▸ RECORDS FOR THE TASK:
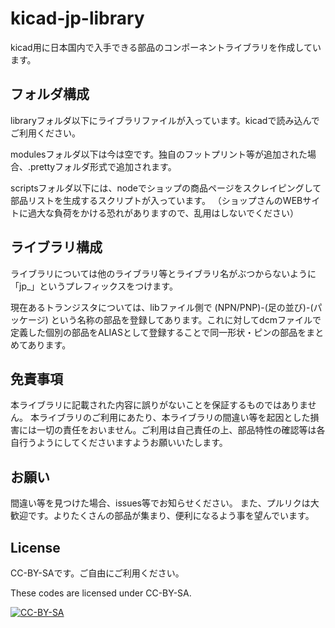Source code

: # kicad-jp-library


kicad用に日本国内で入手できる部品のコンポーネントライブラリを作成しています。

## フォルダ構成

libraryフォルダ以下にライブラリファイルが入っています。kicadで読み込んでご利用ください。

modulesフォルダ以下は今は空です。独自のフットプリント等が追加された場合、.prettyフォルダ形式で追加されます。

scriptsフォルダ以下には、nodeでショップの商品ページをスクレイピングして部品リストを生成するスクリプトが入っています。
（ショップさんのWEBサイトに過大な負荷をかける恐れがありますので、乱用はしないでください）

## ライブラリ構成

ライブラリについては他のライブラリ等とライブラリ名がぶつからないように「jp_」というプレフィックスをつけます。

現在あるトランジスタについては、libファイル側で
  (NPN/PNP)-(足の並び)-(パッケージ)
という名称の部品を登録してあります。これに対してdcmファイルで定義した個別の部品をALIASとして登録することで同一形状・ピンの部品をまとめてあります。

## 免責事項

本ライブラリに記載された内容に誤りがないことを保証するものではありません。
本ライブラリのご利用にあたり、本ライブラリの間違い等を起因とした損害には一切の責任をおいません。ご利用は自己責任の上、部品特性の確認等は各自行うようにしてくださいますようお願いいたします。

## お願い

間違い等を見つけた場合、issues等でお知らせください。
また、プルリクは大歓迎です。よりたくさんの部品が集まり、便利になるよう事を望んでいます。


## License

CC-BY-SAです。ご自由にご利用ください。

These codes are licensed under CC-BY-SA.

[![CC-BY-SA](https://i.creativecommons.org/l/by-sa/4.0/88x31.png "CC-BY-SA")](http://creativecommons.org/licenses/by-sa/4.0/)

▸ WORK TASK: Make an exact copy of the listing above. Do not include the pictures.

▸ RESPONSE TO THIS TASK:
Source code

: # kicad-jp-library


kicad用に日本国内で入手できる部品のコンポーネントライブラリを作成しています。

## フォルダ構成

libraryフォルダ以下にライブラリファイルが入っています。kicadで読み込んでご利用ください。

modulesフォルダ以下は今は空です。独自のフットプリント等が追加された場合、.prettyフォルダ形式で追加されます。

scriptsフォルダ以下には、nodeでショップの商品ページをスクレイピングして部品リストを生成するスクリプトが入っています。
（ショップさんのWEBサイトに過大な負荷をかける恐れがありますので、乱用はしないでください）

## ライブラリ構成

ライブラリについては他のライブラリ等とライブラリ名がぶつからないように「jp_」というプレフィックスをつけます。

現在あるトランジスタについては、libファイル側で
  (NPN/PNP)-(足の並び)-(パッケージ)
という名称の部品を登録してあります。これに対してdcmファイルで定義した個別の部品をALIASとして登録することで同一形状・ピンの部品をまとめてあります。

## 免責事項

本ライブラリに記載された内容に誤りがないことを保証するものではありません。
本ライブラリのご利用にあたり、本ライブラリの間違い等を起因とした損害には一切の責任をおいません。ご利用は自己責任の上、部品特性の確認等は各自行うようにしてくださいますようお願いいたします。

## お願い

間違い等を見つけた場合、issues等でお知らせください。
また、プルリクは大歓迎です。よりたくさんの部品が集まり、便利になるよう事を望んでいます。


## License

CC-BY-SAです。ご自由にご利用ください。

These codes are licensed under CC-BY-SA.

[![CC-BY-SA](https://i.creativecommons.org/l/by-sa/4.0/88x31.png "CC-BY-SA")](http://creativecommons.org/licenses/by-sa/4.0/)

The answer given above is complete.